EXERCISE DIRECTIONS: Extract exactly the lines from the top of the records through the line containing "casi 15 puntos.", and keep pictures out of the copy.

==== DATA FOR THE TASK

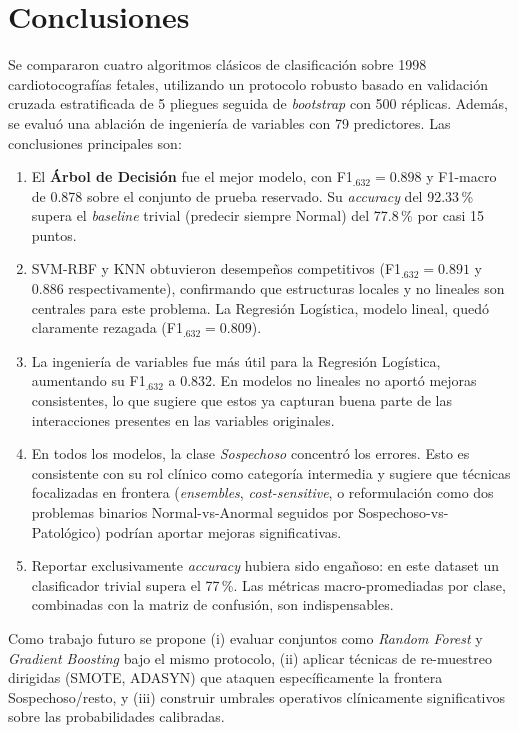 \documentclass[conference]{IEEEtran}
\begin{document}
\section{Conclusiones}
Se compararon cuatro algoritmos cl\'asicos de clasificaci\'on sobre 1998 cardiotocograf\'ias fetales, utilizando un protocolo robusto basado en validaci\'on cruzada estratificada de 5 pliegues seguida de \emph{bootstrap} con 500 r\'eplicas. Adem\'as, se evalu\'o una ablaci\'on de ingenier\'ia de variables con 79 predictores. Las conclusiones principales son:

\begin{enumerate}
    \item El \textbf{\'Arbol de Decisi\'on} fue el mejor modelo, con F1$_{.632}=0.898$ y F1-macro de 0.878 sobre el conjunto de prueba reservado. Su \emph{accuracy} del 92.33\,\% supera el \emph{baseline} trivial (predecir siempre Normal) del 77.8\,\% por casi 15 puntos.
    \item SVM-RBF y KNN obtuvieron desempe\~nos competitivos (F1$_{.632}=0.891$ y $0.886$ respectivamente), confirmando que estructuras locales y no lineales son centrales para este problema. La Regresi\'on Log\'istica, modelo lineal, qued\'o claramente rezagada (F1$_{.632}=0.809$).
    \item La ingenier\'ia de variables fue m\'as \'util para la Regresi\'on Log\'istica, aumentando su F1$_{.632}$ a 0.832. En modelos no lineales no aport\'o mejoras consistentes, lo que sugiere que estos ya capturan buena parte de las interacciones presentes en las variables originales.
    \item En todos los modelos, la clase \emph{Sospechoso} concentr\'o los errores. Esto es consistente con su rol cl\'inico como categor\'ia intermedia y sugiere que t\'ecnicas focalizadas en frontera (\emph{ensembles}, \emph{cost-sensitive}, o reformulaci\'on como dos problemas binarios Normal-vs-Anormal seguidos por Sospechoso-vs-Patol\'ogico) podr\'ian aportar mejoras significativas.
    \item Reportar exclusivamente \emph{accuracy} hubiera sido enga\~noso: en este dataset un clasificador trivial supera el 77\,\%. Las m\'etricas macro-promediadas por clase, combinadas con la matriz de confusi\'on, son indispensables.
\end{enumerate}

Como trabajo futuro se propone (i) evaluar conjuntos como \emph{Random Forest} y \emph{Gradient Boosting} bajo el mismo protocolo, (ii) aplicar t\'ecnicas de re-muestreo dirigidas (SMOTE, ADASYN) que ataquen espec\'ificamente la frontera Sospechoso/resto, y (iii) construir umbrales operativos cl\'inicamente significativos sobre las probabilidades calibradas.
\end{document}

========

TASK ANSWER:
 \documentclass[conference]{IEEEtran}
\begin{document}
\section{Conclusiones}
Se compararon cuatro algoritmos cl\'asicos de clasificaci\'on sobre 1998 cardiotocograf\'ias fetales, utilizando un protocolo robusto basado en validaci\'on cruzada estratificada de 5 pliegues seguida de \emph{bootstrap} con 500 r\'eplicas. Adem\'as, se evalu\'o una ablaci\'on de ingenier\'ia de variables con 79 predictores. Las conclusiones principales son:

\begin{enumerate}
    \item El \textbf{\'Arbol de Decisi\'on} fue el mejor modelo, con F1$_{.632}=0.898$ y F1-macro de 0.878 sobre el conjunto de prueba reservado. Su \emph{accuracy} del 92.33\,\% supera el \emph{baseline} trivial (predecir siempre Normal) del 77.8\,\% por casi 15 puntos.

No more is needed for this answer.